◆ **Collected data**
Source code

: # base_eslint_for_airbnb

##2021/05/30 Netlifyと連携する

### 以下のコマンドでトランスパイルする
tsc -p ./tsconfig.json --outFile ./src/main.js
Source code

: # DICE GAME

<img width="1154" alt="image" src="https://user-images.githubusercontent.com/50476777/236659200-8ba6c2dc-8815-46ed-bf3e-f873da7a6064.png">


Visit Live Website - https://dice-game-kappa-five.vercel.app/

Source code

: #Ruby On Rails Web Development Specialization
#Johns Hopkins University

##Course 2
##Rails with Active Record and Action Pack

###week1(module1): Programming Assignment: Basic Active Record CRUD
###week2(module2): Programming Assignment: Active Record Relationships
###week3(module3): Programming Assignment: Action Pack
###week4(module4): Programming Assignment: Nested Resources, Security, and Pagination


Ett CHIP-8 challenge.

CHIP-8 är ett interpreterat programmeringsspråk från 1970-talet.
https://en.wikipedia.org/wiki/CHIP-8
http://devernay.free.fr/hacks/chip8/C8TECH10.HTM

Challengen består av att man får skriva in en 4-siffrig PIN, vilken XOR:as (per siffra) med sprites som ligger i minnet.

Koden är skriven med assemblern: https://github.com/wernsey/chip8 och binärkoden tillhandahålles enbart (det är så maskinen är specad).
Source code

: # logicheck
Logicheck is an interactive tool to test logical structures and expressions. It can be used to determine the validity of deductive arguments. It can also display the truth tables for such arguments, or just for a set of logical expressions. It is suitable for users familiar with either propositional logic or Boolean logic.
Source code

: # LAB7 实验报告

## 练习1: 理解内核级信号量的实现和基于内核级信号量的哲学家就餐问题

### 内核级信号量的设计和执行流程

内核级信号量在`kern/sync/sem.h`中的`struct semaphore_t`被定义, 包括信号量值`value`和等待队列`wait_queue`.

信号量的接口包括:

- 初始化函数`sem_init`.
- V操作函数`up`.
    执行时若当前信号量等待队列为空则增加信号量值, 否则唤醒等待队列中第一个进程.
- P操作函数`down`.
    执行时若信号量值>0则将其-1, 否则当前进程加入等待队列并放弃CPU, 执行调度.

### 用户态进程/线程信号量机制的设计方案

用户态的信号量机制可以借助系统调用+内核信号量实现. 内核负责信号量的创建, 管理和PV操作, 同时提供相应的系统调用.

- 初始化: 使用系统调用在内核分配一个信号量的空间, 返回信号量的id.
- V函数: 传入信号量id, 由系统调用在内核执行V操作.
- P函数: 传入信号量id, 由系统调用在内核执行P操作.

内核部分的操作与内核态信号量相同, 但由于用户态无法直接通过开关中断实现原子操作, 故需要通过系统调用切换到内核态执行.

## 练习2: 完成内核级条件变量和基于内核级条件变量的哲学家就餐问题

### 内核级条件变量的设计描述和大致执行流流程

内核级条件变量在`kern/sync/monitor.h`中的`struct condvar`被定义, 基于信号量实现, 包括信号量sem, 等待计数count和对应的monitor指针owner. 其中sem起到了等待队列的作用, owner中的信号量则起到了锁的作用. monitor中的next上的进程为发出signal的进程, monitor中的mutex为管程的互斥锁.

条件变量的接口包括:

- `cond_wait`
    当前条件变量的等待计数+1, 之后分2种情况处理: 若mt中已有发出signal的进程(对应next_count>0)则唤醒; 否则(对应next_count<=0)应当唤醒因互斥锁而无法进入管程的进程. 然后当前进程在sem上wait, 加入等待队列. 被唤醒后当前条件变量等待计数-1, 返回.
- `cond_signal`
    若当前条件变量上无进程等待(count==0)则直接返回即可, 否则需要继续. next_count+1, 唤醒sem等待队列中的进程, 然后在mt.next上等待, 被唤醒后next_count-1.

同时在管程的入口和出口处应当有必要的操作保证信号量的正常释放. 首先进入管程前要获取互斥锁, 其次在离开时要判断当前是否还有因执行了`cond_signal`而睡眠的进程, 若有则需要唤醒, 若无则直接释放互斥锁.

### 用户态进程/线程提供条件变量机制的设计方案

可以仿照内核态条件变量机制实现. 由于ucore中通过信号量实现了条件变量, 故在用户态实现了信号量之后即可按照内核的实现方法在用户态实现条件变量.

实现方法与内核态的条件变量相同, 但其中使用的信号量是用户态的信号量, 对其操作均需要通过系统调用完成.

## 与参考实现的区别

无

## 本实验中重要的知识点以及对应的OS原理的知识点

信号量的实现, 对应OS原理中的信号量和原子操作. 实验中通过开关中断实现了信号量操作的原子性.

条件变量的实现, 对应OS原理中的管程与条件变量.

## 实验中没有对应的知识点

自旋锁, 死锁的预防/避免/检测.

◆ **Task details**
Out of the entries, report each line that contains the word "sync".

◆ **The answer**
内核级信号量在`kern/sync/sem.h`中的`struct semaphore_t`被定义, 包括信号量值`value`和等待队列`wait_queue`.
内核级条件变量在`kern/sync/monitor.h`中的`struct condvar`被定义, 基于信号量实现, 包括信号量sem, 等待计数count和对应的monitor指针owner. 其中sem起到了等待队列的作用, owner中的信号量则起到了锁的作用. monitor中的next上的进程为发出signal的进程, monitor中的mutex为管程的互斥锁.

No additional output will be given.